Scan the records for the string "textsc". State how many lines contain it and add nothing.
-- Material provided follows --
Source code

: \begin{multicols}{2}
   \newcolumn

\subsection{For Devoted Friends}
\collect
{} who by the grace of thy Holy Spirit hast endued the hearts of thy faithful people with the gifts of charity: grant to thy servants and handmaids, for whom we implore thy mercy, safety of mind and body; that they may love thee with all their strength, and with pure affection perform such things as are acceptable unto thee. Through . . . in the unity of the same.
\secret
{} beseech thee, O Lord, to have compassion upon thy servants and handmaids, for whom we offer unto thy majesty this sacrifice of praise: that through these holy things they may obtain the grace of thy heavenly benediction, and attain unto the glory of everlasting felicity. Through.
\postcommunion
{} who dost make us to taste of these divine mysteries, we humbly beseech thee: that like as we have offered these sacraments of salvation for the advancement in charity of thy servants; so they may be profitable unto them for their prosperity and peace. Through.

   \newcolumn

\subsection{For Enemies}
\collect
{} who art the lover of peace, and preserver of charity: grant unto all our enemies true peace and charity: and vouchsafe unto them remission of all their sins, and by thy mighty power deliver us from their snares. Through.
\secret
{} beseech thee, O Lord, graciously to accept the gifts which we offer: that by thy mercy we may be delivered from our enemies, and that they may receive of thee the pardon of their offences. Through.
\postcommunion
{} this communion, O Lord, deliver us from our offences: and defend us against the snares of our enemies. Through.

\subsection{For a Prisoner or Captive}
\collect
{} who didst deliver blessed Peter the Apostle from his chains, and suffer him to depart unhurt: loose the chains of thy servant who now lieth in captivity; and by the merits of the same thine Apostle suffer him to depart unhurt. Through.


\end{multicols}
-- Material provided concluded --
-- Material provided follows --
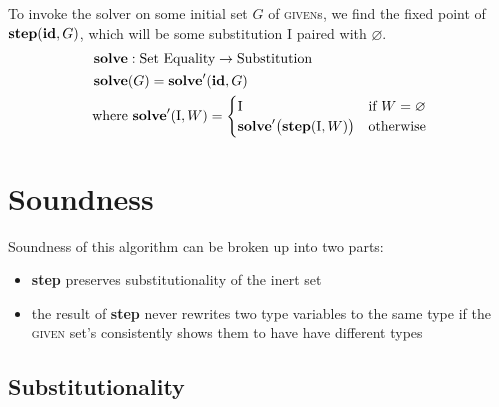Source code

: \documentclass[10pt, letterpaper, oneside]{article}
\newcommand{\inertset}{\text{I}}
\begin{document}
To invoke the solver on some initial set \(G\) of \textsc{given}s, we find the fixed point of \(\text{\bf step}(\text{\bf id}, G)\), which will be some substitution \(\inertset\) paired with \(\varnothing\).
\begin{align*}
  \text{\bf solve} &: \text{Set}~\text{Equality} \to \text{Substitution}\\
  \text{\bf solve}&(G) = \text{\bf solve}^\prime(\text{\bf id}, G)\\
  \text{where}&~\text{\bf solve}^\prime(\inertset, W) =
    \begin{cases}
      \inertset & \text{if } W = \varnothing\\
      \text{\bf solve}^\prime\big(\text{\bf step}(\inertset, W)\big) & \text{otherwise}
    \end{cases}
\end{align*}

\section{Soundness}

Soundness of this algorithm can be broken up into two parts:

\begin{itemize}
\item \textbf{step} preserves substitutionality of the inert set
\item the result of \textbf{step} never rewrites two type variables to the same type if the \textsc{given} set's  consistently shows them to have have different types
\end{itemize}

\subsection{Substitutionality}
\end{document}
-- Material provided concluded --
-- Material provided follows --
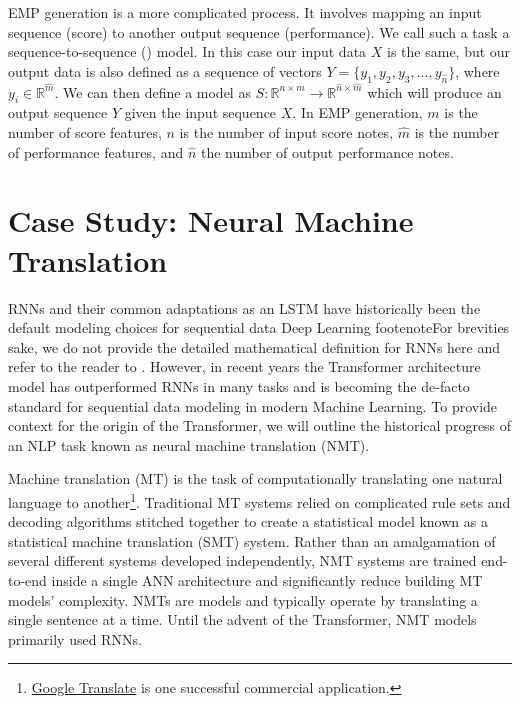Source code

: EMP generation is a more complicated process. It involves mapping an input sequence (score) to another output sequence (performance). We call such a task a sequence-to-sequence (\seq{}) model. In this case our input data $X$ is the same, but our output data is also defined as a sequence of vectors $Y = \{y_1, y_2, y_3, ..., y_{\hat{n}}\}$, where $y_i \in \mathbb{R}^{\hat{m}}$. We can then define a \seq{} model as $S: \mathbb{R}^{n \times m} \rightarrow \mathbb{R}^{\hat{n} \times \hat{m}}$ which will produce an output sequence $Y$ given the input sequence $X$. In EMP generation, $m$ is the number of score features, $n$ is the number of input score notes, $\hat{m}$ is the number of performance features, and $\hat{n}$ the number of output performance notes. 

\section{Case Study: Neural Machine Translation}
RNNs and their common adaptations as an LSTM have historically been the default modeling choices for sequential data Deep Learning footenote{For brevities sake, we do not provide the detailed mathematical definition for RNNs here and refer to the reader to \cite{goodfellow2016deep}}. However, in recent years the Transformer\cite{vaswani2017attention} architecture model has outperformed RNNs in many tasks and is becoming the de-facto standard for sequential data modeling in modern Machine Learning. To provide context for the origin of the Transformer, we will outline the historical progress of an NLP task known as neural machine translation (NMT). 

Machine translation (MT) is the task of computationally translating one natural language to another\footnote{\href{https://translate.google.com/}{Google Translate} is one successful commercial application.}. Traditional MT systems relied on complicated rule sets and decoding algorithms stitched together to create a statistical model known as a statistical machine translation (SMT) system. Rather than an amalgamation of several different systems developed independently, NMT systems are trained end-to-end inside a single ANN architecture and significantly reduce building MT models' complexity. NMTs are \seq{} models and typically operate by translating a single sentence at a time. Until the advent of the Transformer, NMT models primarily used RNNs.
-- Material provided concluded --
Written reply: 2